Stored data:
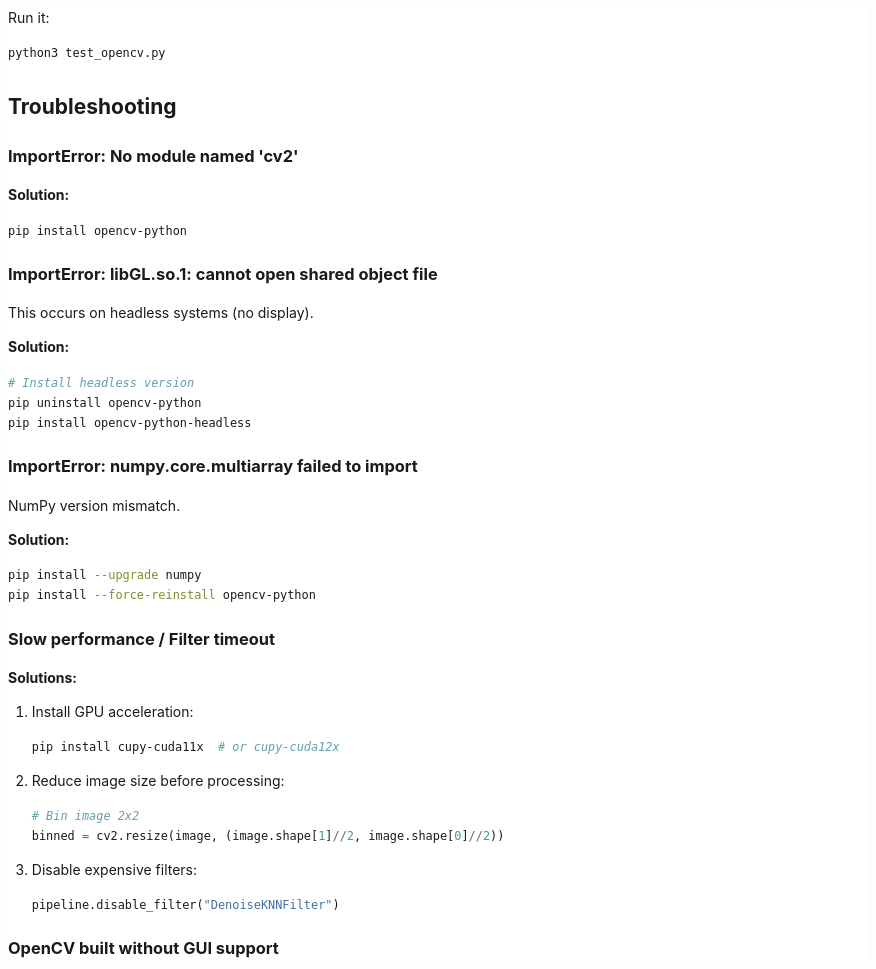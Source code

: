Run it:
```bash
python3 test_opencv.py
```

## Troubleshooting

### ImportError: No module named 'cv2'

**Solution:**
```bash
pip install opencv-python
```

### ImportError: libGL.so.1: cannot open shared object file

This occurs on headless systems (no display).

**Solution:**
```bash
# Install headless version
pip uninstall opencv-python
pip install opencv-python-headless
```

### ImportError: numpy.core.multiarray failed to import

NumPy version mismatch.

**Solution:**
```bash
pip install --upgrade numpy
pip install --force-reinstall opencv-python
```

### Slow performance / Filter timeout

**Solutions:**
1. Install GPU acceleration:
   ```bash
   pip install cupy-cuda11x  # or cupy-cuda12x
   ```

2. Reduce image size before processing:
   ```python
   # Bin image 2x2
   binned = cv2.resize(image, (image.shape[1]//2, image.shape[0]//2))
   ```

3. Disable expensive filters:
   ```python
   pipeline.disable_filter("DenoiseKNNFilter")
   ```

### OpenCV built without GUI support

→ **WORK TO COMPLETE**
Word for word, retype the lines from the one containing "### ImportError: numpy.core.multiarray" through the final line of the data, including both ends and nothing more.

→ **YOUR SOLUTION**
### ImportError: numpy.core.multiarray failed to import

NumPy version mismatch.

**Solution:**
```bash
pip install --upgrade numpy
pip install --force-reinstall opencv-python
```

### Slow performance / Filter timeout

**Solutions:**
1. Install GPU acceleration:
   ```bash
   pip install cupy-cuda11x  # or cupy-cuda12x
   ```

2. Reduce image size before processing:
   ```python
   # Bin image 2x2
   binned = cv2.resize(image, (image.shape[1]//2, image.shape[0]//2))
   ```

3. Disable expensive filters:
   ```python
   pipeline.disable_filter("DenoiseKNNFilter")
   ```

### OpenCV built without GUI support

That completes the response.